Per the gang at PFF, the Bills used personnel packages containing three receivers on a whopping 77 percent of their offensive plays last season - and they came in 14 percent higher than the Indianapolis Colts, who were terrible, threw a lot as a result, and wound up with the first pick in the draft. Mike Clay also reports that the Bills used packages with four receivers on 32 percent of their plays - doubling the next-highest team, the Chicago Bears.
Think about that for a second: on nearly one-third of their offensive snaps last season, the Bills had room for just one player amidst their running backs and tight ends to be on the field alongside four receivers. That's not a trend that's likely to continue into the 2012 season.
There are two main reasons that those numbers should drop: the need to implement two running backs into the rotation, and the increasing relevance of tight end Scott Chandler as a passing target.

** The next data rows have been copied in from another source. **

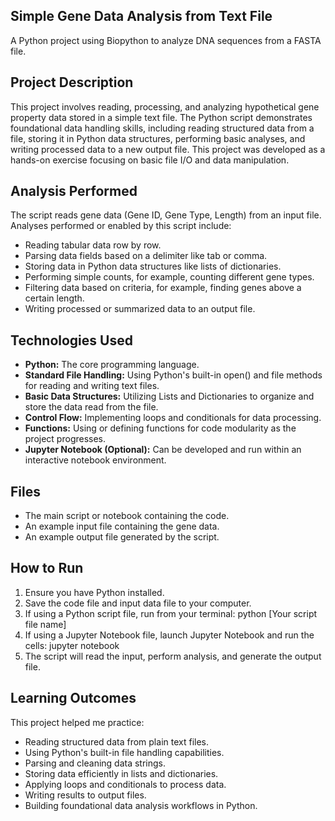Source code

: ## Simple Gene Data Analysis from Text File
A Python project using Biopython to analyze DNA sequences from a FASTA file.

## Project Description

This project involves reading, processing, and analyzing hypothetical gene property data stored in a simple text file. The Python script demonstrates foundational data handling skills, including reading structured data from a file, storing it in Python data structures, performing basic analyses, and writing processed data to a new output file. This project was developed as a hands-on exercise focusing on basic file I/O and data manipulation.

## Analysis Performed

The script reads gene data (Gene ID, Gene Type, Length) from an input file. Analyses performed or enabled by this script include:

-   Reading tabular data row by row.
-   Parsing data fields based on a delimiter like tab or comma.
-   Storing data in Python data structures like lists of dictionaries.
-   Performing simple counts, for example, counting different gene types.
-   Filtering data based on criteria, for example, finding genes above a certain length.
-   Writing processed or summarized data to an output file.

## Technologies Used

-   **Python:** The core programming language.
-   **Standard File Handling:** Using Python's built-in open() and file methods for reading and writing text files.
-   **Basic Data Structures:** Utilizing Lists and Dictionaries to organize and store the data read from the file.
-   **Control Flow:** Implementing loops and conditionals for data processing.
-   **Functions:** Using or defining functions for code modularity as the project progresses.
-   **Jupyter Notebook (Optional):** Can be developed and run within an interactive notebook environment.

## Files

-    The main script or notebook containing the code.
-    An example input file containing the gene data.
-    An example output file generated by the script.

## How to Run

1.  Ensure you have Python installed.
2.  Save the code file and input data file to your computer.
3.  If using a Python script file, run from your terminal: python [Your script file name]
4.  If using a Jupyter Notebook file, launch Jupyter Notebook and run the cells: jupyter notebook
5.  The script will read the input, perform analysis, and generate the output file.

## Learning Outcomes

This project helped me practice:

-   Reading structured data from plain text files.
-   Using Python's built-in file handling capabilities.
-   Parsing and cleaning data strings.
-   Storing data efficiently in lists and dictionaries.
-   Applying loops and conditionals to process data.
-   Writing results to output files.
-   Building foundational data analysis workflows in Python.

At no point in Chan Gailey's two years as Buffalo's head coach and offensive architect have the Bills consistently run an offense designed to use two running backs frequently. Part of that was circumstantial: C.J. Spiller struggled as a rookie, and didn't show enough to simply be handed a role. Then there was Fred Jackson setting the league on fire at the start of last season, limiting the need to get Spiller involved.

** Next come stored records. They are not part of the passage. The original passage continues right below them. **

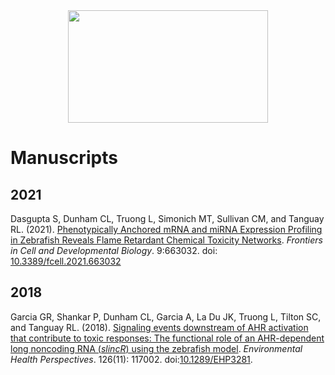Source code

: <br>
<br>

<p align="center">
  <img width="320" height="180" src="https://i.ytimg.com/vi/nrxqRUEaY2c/mqdefault.jpg">
</p>

# Manuscripts

## 2021
Dasgupta S, Dunham CL, Truong L, Simonich MT, Sullivan CM, and Tanguay RL. (2021). [Phenotypically Anchored mRNA and miRNA Expression Profiling in Zebrafish Reveals Flame Retardant Chemical Toxicity Networks](https://github.com/Tanguay-Lab/Manuscripts/wiki/Dasgupta_et._al._(2021)_Front_Cell_Dev_Biol). *Frontiers in Cell and Developmental Biology*. 9:663032. doi: [10.3389/fcell.2021.663032](https://github.com/Tanguay-Lab/Manuscripts/tree/main/Dasgupta_et._al._(2021)_Front_Cell_Dev_Biol)


## 2018
Garcia GR, Shankar P, Dunham CL, Garcia A, La Du JK, Truong L, Tilton SC, and Tanguay RL. (2018). [Signaling events downstream of AHR activation that contribute to toxic responses: The functional role of an AHR-dependent long noncoding RNA (*slincR*) using the zebrafish model](https://github.com/Tanguay-Lab/Manuscripts/wiki/Garcia_et_al_(2018)_Environ_Health_Persp). *Environmental Health Perspectives*. 126(11): 117002. doi:[10.1289/EHP3281](https://doi.org/10.1289/EHP3281).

Today, Gailey has two backs that have proven that they can produce like No. 1 runners. It's completely fair to argue that Jackson and Spiller are the team's two most talented players the team employs on the offensive side of the ball. We've only seen the two on the field together sporadically over the past two years; that should change in 2012.

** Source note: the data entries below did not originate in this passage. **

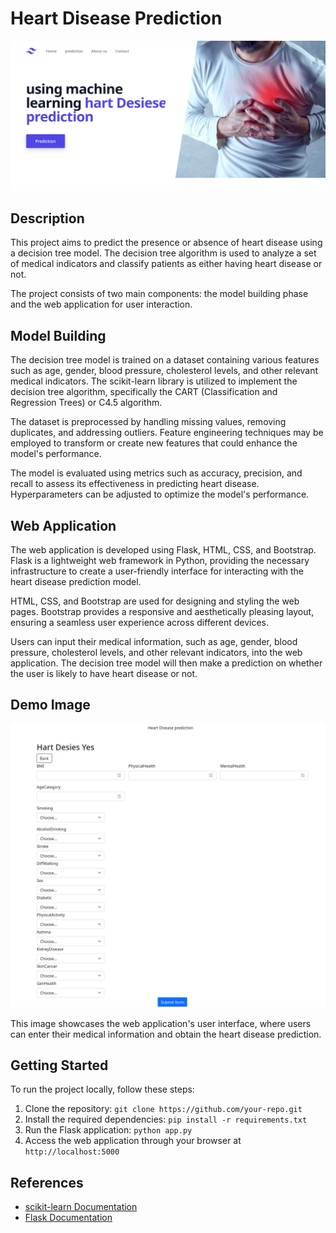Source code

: # Heart Disease Prediction

![Demo Image](demo/s1.png)

## Description

This project aims to predict the presence or absence of heart disease using a decision tree model. The decision tree algorithm is used to analyze a set of medical indicators and classify patients as either having heart disease or not.

The project consists of two main components: the model building phase and the web application for user interaction.

## Model Building

The decision tree model is trained on a dataset containing various features such as age, gender, blood pressure, cholesterol levels, and other relevant medical indicators. The scikit-learn library is utilized to implement the decision tree algorithm, specifically the CART (Classification and Regression Trees) or C4.5 algorithm.

The dataset is preprocessed by handling missing values, removing duplicates, and addressing outliers. Feature engineering techniques may be employed to transform or create new features that could enhance the model's performance.

The model is evaluated using metrics such as accuracy, precision, and recall to assess its effectiveness in predicting heart disease. Hyperparameters can be adjusted to optimize the model's performance.

## Web Application

The web application is developed using Flask, HTML, CSS, and Bootstrap. Flask is a lightweight web framework in Python, providing the necessary infrastructure to create a user-friendly interface for interacting with the heart disease prediction model.

HTML, CSS, and Bootstrap are used for designing and styling the web pages. Bootstrap provides a responsive and aesthetically pleasing layout, ensuring a seamless user experience across different devices.

Users can input their medical information, such as age, gender, blood pressure, cholesterol levels, and other relevant indicators, into the web application. The decision tree model will then make a prediction on whether the user is likely to have heart disease or not.

## Demo Image

![Demo Image](demo/s2.png)

This image showcases the web application's user interface, where users can enter their medical information and obtain the heart disease prediction.

## Getting Started

To run the project locally, follow these steps:

1. Clone the repository: `git clone https://github.com/your-repo.git`
2. Install the required dependencies: `pip install -r requirements.txt`
3. Run the Flask application: `python app.py`
4. Access the web application through your browser at `http://localhost:5000`

## References

- [scikit-learn Documentation](https://scikit-learn.org/)
- [Flask Documentation](https://flask.palletsprojects.com/)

Chandler will likely see more playing time this season than he did a year ago, as well. When Buffalo's passing attack was clicking in 2011, Chandler was the guy that turned the attack from clicking to borderline unstoppable. Now, based on commentary earlier this off-season from quarterback Ryan Fitzpatrick, the team seems to be infatuated with the idea of pairing Chandler with slot receiver David Nelson more often - a particularly intriguing idea based on the length of the two players and the ability to disguise the true 'Y' receiver on a given play.
Make no mistake about it: the Bills are still going to use three receivers quite a bit. If I had to guess today - and as the Bills are still three weeks away from the start of camp, all we can do is guess - I'd imagine that the percentage of time the Bills spend with four receivers on the field will drop dramatically as two-back packages and Chandler are incorporated more often, and the percentage of three-receiver sets will dip, but not nearly as much. It would not be remotely surprising if the Bills led the league in three-receiver set percentage again.
Buffalo will still be a spread-and-space team as long as Gailey is the head coach and Fitzpatrick is his quarterback. The next step in the evolution of the offense, however, is to be able to accomplish that philosophy without relying so heavily on a highly unproven group of wide receivers.